Source material
----------

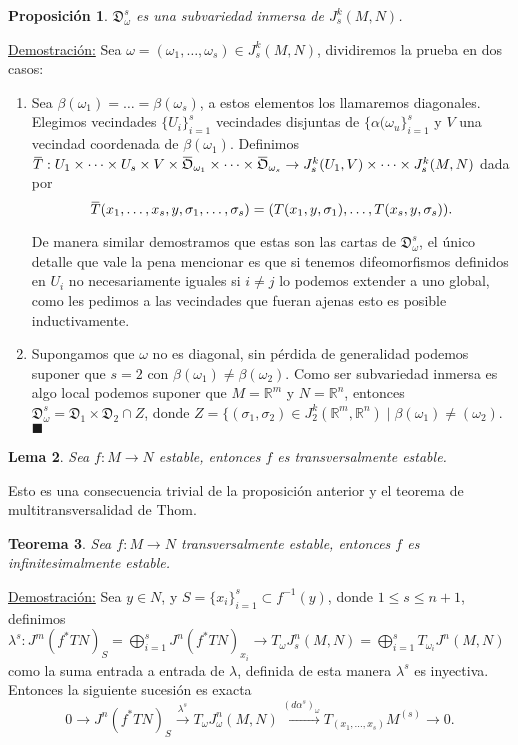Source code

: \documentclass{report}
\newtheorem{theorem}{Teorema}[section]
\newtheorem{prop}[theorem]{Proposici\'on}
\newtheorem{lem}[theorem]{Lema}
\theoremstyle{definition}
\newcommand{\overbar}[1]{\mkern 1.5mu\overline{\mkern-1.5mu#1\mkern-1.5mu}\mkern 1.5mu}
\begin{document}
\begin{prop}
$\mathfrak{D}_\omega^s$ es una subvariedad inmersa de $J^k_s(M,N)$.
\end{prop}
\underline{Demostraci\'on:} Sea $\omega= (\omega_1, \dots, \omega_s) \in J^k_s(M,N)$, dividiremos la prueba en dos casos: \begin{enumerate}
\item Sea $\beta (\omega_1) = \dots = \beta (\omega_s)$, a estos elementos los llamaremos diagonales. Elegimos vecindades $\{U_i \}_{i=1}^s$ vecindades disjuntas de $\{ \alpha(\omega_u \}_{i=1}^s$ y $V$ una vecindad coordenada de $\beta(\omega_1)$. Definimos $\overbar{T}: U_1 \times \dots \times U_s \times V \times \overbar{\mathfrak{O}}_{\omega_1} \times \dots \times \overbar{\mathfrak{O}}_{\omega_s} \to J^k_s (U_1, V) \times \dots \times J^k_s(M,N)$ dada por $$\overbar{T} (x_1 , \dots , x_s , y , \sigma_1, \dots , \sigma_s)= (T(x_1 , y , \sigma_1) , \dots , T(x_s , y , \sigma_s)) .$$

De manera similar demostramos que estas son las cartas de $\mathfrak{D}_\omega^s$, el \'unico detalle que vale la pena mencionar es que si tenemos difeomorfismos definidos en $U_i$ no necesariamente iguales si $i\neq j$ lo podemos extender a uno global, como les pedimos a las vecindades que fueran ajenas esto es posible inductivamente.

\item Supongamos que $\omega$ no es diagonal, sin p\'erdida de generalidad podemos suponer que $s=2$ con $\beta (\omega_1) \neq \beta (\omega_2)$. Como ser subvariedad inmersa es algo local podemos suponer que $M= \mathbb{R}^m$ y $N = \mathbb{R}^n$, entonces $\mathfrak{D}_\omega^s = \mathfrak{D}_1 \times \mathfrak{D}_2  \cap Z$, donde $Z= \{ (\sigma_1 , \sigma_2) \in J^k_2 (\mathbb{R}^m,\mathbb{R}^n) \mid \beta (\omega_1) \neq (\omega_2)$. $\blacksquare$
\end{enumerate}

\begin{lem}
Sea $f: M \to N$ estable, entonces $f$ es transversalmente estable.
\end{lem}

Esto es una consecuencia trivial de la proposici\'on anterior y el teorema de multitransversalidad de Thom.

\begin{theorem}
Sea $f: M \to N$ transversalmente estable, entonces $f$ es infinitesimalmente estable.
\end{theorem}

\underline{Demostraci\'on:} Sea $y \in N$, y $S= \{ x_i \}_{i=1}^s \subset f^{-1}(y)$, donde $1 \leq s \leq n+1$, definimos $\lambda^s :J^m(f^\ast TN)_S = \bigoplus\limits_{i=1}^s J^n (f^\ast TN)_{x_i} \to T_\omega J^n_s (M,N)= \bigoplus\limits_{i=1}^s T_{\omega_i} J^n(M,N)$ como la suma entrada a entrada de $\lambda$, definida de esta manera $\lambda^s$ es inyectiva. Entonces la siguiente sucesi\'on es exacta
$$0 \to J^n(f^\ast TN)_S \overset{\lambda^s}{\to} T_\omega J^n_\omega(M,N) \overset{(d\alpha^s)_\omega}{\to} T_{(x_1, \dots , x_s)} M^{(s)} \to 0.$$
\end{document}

----------

Work instructions
The expected answer is the listing above, duplicated exactly, with its pictures removed.

Exercise solution
Source code

: \documentclass{report}
\newtheorem{theorem}{Teorema}[section]
\newtheorem{prop}[theorem]{Proposici\'on}
\newtheorem{lem}[theorem]{Lema}
\theoremstyle{definition}
\newcommand{\overbar}[1]{\mkern 1.5mu\overline{\mkern-1.5mu#1\mkern-1.5mu}\mkern 1.5mu}
\begin{document}
\begin{prop}
$\mathfrak{D}_\omega^s$ es una subvariedad inmersa de $J^k_s(M,N)$.
\end{prop}
\underline{Demostraci\'on:} Sea $\omega= (\omega_1, \dots, \omega_s) \in J^k_s(M,N)$, dividiremos la prueba en dos casos: \begin{enumerate}
\item Sea $\beta (\omega_1) = \dots = \beta (\omega_s)$, a estos elementos los llamaremos diagonales. Elegimos vecindades $\{U_i \}_{i=1}^s$ vecindades disjuntas de $\{ \alpha(\omega_u \}_{i=1}^s$ y $V$ una vecindad coordenada de $\beta(\omega_1)$. Definimos $\overbar{T}: U_1 \times \dots \times U_s \times V \times \overbar{\mathfrak{O}}_{\omega_1} \times \dots \times \overbar{\mathfrak{O}}_{\omega_s} \to J^k_s (U_1, V) \times \dots \times J^k_s(M,N)$ dada por $$\overbar{T} (x_1 , \dots , x_s , y , \sigma_1, \dots , \sigma_s)= (T(x_1 , y , \sigma_1) , \dots , T(x_s , y , \sigma_s)) .$$

De manera similar demostramos que estas son las cartas de $\mathfrak{D}_\omega^s$, el \'unico detalle que vale la pena mencionar es que si tenemos difeomorfismos definidos en $U_i$ no necesariamente iguales si $i\neq j$ lo podemos extender a uno global, como les pedimos a las vecindades que fueran ajenas esto es posible inductivamente.

\item Supongamos que $\omega$ no es diagonal, sin p\'erdida de generalidad podemos suponer que $s=2$ con $\beta (\omega_1) \neq \beta (\omega_2)$. Como ser subvariedad inmersa es algo local podemos suponer que $M= \mathbb{R}^m$ y $N = \mathbb{R}^n$, entonces $\mathfrak{D}_\omega^s = \mathfrak{D}_1 \times \mathfrak{D}_2  \cap Z$, donde $Z= \{ (\sigma_1 , \sigma_2) \in J^k_2 (\mathbb{R}^m,\mathbb{R}^n) \mid \beta (\omega_1) \neq (\omega_2)$. $\blacksquare$
\end{enumerate}

\begin{lem}
Sea $f: M \to N$ estable, entonces $f$ es transversalmente estable.
\end{lem}

Esto es una consecuencia trivial de la proposici\'on anterior y el teorema de multitransversalidad de Thom.

\begin{theorem}
Sea $f: M \to N$ transversalmente estable, entonces $f$ es infinitesimalmente estable.
\end{theorem}

\underline{Demostraci\'on:} Sea $y \in N$, y $S= \{ x_i \}_{i=1}^s \subset f^{-1}(y)$, donde $1 \leq s \leq n+1$, definimos $\lambda^s :J^m(f^\ast TN)_S = \bigoplus\limits_{i=1}^s J^n (f^\ast TN)_{x_i} \to T_\omega J^n_s (M,N)= \bigoplus\limits_{i=1}^s T_{\omega_i} J^n(M,N)$ como la suma entrada a entrada de $\lambda$, definida de esta manera $\lambda^s$ es inyectiva. Entonces la siguiente sucesi\'on es exacta
$$0 \to J^n(f^\ast TN)_S \overset{\lambda^s}{\to} T_\omega J^n_\omega(M,N) \overset{(d\alpha^s)_\omega}{\to} T_{(x_1, \dots , x_s)} M^{(s)} \to 0.$$
\end{document}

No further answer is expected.